# Pup won't leave my older dog alone!



## nikkix5

I have a 12yr old collie x and a 18wk old basset i've had him since he was 9wks old, my problem is my basset won't leave my older dog alone.
When they are in the room together my pup constantly bites my older dog on his ears, swings about on his tail and basically behaves like a spoilt kid, at first i just left them to their own devices thinking they would soon sort the pecking order out, but to be honest my old dog hasn't got a dominant bone in his body.
My older dog has had enough on a couple of occasions and snacked at the pup but the pup still goes back for more and when my older dog snarls at him and shows his teeth the pup actually licks them. 
I've tried putting the pup out of the room but then you would think he's been murdered the noise he makes i've tried petting my older dog and pushing the pup away to ignore him i'm now at the stage where i feel i'm shouting leave all the time to the pup but worried that he'll lose trust in me if i shout at him all the time my older dog has resorted to staying upstairs all day because he knows the pup can't climb the stairs.
When i take them out together i have no bother older dog goes his way and pup tends to follow me, it's just in the house and it's like a mad house at tea-time. I almost forgot to add i've also tried giving them both a chew to keep them quite but once the pup gets bored of his he then cries and pesters my older dog for his. Has anyone got any resolutions on what to do as it's now driving me round the bend.


----------



## GillyR

LOL - i had to smile at the innocence - licking dogs teeth.

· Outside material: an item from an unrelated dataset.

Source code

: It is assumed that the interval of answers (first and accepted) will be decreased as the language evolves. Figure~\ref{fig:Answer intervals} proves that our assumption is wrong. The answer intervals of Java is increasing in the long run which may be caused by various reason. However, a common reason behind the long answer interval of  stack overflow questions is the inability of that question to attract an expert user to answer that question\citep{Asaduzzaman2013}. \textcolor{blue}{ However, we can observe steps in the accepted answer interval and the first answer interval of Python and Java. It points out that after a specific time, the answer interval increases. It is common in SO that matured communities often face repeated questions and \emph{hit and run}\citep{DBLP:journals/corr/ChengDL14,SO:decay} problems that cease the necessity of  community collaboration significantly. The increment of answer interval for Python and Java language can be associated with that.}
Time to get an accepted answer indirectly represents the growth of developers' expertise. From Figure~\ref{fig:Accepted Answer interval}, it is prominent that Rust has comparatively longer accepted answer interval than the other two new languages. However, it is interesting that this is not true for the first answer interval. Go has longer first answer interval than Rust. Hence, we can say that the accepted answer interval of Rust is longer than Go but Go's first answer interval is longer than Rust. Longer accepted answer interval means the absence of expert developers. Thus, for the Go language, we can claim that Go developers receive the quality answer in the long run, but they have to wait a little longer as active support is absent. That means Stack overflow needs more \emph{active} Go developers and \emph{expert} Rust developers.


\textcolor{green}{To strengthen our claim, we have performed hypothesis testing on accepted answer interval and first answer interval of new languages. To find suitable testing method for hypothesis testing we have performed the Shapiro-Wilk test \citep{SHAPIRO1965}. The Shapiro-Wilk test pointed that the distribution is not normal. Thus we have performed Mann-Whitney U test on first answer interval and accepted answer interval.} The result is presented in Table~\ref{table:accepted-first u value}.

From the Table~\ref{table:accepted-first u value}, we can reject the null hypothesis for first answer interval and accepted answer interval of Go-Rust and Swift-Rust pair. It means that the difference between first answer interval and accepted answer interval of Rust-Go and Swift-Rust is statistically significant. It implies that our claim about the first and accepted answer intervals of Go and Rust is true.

Sound normal to me to be honest, sounds like my pup and her dad....she tries it on with mom, but mom soon puts her in her place. Her dad will play more, when she gets too much he lets her know.

But, your dog is an older dog - so it maybe too much for him? could you maybe distract her from playing with him, and play with you ? when she nips too hard, give a loud squeek ?

With max (dad) when he needs a break he will jump up on the settee (pup cant reach as yet) has your dog got somewhere he can go, that she can not get too.


----------



## Matrix/Logan

When we still had Legend (14years old) and Logan was little we had a crate for Logan so that if he got too much for Legend we could put him in his crate in the lounge for some time out for everyone.

Also do you think the pup is getting enough stimulation in other ways, walks and training as that will tire him out so he would be less likely to bother your older dog.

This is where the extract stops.